1-9・エピローグ
トリックの解説を聞き終わり、感情面の雑談を終え、河渡は伝票を手にしながら喫茶店から出た。今回の紅茶代は河渡持ち、いわく事件解決のお礼なのだそうだ。明崎さんはそれを笑顔で受け入れ、河渡を見送った。

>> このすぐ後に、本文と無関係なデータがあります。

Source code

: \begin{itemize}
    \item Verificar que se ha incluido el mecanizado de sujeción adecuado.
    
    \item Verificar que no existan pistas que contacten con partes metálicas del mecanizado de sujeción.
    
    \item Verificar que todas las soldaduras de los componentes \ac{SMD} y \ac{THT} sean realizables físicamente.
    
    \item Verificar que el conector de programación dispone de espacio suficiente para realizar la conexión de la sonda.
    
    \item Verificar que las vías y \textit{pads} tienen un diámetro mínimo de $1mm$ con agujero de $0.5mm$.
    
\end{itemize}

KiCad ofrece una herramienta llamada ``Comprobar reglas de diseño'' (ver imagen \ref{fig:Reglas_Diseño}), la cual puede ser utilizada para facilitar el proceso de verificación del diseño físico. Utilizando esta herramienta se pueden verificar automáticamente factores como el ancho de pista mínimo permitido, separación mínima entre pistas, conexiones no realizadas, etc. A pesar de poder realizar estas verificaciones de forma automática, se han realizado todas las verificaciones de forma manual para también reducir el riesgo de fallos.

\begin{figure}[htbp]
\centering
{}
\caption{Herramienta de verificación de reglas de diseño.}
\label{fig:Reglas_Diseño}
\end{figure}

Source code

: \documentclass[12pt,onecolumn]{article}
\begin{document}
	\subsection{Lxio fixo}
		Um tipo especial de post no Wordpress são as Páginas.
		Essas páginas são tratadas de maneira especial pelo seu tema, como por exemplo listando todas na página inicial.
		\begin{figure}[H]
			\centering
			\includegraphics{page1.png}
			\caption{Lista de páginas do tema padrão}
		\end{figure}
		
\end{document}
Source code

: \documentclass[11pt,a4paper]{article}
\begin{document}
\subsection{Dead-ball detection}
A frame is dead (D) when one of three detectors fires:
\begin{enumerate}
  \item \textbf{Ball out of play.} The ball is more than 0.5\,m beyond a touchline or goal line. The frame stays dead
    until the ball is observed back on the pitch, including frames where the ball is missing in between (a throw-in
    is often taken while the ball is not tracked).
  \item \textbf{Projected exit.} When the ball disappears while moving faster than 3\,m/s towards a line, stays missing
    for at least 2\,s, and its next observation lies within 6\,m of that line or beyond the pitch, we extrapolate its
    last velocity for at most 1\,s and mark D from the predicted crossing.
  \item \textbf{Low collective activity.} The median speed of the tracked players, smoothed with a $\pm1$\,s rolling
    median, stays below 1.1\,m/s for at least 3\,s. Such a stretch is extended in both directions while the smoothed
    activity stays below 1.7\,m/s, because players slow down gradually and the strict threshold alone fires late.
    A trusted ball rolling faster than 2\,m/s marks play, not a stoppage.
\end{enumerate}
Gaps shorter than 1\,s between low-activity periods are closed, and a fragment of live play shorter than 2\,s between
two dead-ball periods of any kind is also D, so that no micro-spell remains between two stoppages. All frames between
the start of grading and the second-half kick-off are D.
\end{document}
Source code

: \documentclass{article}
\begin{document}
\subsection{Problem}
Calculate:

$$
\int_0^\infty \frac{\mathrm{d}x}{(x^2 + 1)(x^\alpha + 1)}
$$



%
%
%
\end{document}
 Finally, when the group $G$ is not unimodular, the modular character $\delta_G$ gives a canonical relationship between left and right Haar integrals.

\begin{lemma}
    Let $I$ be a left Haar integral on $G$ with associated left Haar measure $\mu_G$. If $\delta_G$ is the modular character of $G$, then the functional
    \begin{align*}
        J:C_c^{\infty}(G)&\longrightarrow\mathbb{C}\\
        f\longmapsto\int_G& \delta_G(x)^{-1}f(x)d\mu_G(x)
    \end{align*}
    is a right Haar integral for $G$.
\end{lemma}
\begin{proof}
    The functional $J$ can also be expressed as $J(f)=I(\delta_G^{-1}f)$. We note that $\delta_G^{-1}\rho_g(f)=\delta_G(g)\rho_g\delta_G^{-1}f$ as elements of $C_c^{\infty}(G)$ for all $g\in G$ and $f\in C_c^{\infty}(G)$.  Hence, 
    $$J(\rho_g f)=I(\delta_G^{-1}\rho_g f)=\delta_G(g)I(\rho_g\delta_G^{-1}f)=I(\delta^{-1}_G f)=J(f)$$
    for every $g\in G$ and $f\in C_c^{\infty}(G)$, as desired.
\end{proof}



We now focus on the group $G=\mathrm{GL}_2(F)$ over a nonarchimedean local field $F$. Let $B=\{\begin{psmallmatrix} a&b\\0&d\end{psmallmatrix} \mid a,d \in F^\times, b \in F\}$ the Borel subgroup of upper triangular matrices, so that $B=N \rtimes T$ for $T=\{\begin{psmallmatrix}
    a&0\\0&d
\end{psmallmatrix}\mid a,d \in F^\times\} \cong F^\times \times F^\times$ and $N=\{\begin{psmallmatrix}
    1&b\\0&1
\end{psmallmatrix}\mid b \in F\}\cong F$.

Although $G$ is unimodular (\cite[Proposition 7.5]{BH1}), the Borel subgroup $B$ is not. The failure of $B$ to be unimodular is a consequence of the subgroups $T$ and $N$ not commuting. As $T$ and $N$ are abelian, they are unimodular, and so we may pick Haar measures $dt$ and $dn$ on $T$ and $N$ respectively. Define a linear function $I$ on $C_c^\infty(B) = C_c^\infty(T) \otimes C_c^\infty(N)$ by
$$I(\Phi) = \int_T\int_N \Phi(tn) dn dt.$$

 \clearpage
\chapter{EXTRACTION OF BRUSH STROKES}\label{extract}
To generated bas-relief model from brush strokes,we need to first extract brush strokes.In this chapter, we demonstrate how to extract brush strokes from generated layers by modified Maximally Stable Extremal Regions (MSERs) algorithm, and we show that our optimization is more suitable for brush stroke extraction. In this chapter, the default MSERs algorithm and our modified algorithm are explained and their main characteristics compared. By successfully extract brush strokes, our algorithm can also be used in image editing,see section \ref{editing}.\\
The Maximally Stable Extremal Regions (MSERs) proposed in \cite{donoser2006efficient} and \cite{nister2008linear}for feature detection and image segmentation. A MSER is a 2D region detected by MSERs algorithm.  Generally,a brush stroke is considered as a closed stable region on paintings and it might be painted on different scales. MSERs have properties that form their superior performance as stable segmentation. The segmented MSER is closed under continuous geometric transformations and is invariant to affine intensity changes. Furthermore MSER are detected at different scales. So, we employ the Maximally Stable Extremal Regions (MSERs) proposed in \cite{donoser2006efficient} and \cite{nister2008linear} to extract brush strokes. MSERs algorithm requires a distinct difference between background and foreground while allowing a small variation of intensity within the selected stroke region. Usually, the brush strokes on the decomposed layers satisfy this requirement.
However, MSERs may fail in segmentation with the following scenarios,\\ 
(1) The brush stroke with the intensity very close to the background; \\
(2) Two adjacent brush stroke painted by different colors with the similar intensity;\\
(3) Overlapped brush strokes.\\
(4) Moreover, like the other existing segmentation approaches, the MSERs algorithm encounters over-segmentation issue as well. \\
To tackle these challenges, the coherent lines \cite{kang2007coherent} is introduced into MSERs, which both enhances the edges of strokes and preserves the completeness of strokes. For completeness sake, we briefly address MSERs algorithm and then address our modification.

退屈を、そうとわからないよう振る舞うのはやはり骨が折れた。しかしこれでまた二人きりだ。俺は一週間前と同じように席を移動すると、二杯目のコーヒーを注文しようとした。
「じゃあ、今日はこれで解散ですね」
「えっ」
思わず声に出た。
解散? まるで先程まで展開されていた河渡へのケアが本題だったかのような口振りだ。いや、だとしたら俺という助手は場に必要だったか? 呼んでもらったことに関してはもちろんありがたい気持ちだが、これでは、あまりに、
あまりに、拍子抜けだ。
「じゃあ、黒繰さん。また」
そう言うと明崎さんはあっさり席を立ち、喫茶店を出ていった。
俺は、しばらく席を立てなかった。
「お兄さん、注文ッスか?」
金髪ピアスの店員が席までやってきて声をかけた。俺はなんとなく人恋しい気分になり、店員の男に言った。
「君の仕事は何時に終わるの?」
「そッスね~……今日は夕方五時ッスかね」
「じゃあ、そのあとお酒でも飲みに行かない?」
俺からの申し出に、店員は何度か目を瞬いた。
「はあ、まあ、いいッスけど……。お兄さん、なんかあったんスね。わかりました。オレでよかったら全然話聞くッスよ」
「君、名前は?」
「
「よし、今朝方くん。今日は俺が奢るから俺の気分が上がるように全力で話に付き合ってほしい」
「了解ッス。お兄さんはたぶんそろそろ常連さんだし、さっきのお姉さんとの行方も気になるとオレは思うんで。お供します」
「じゃあコーヒーお願い」
注文を受けた今朝方が去ったあと、俺は背もたれに体を預け深く息を吐いた。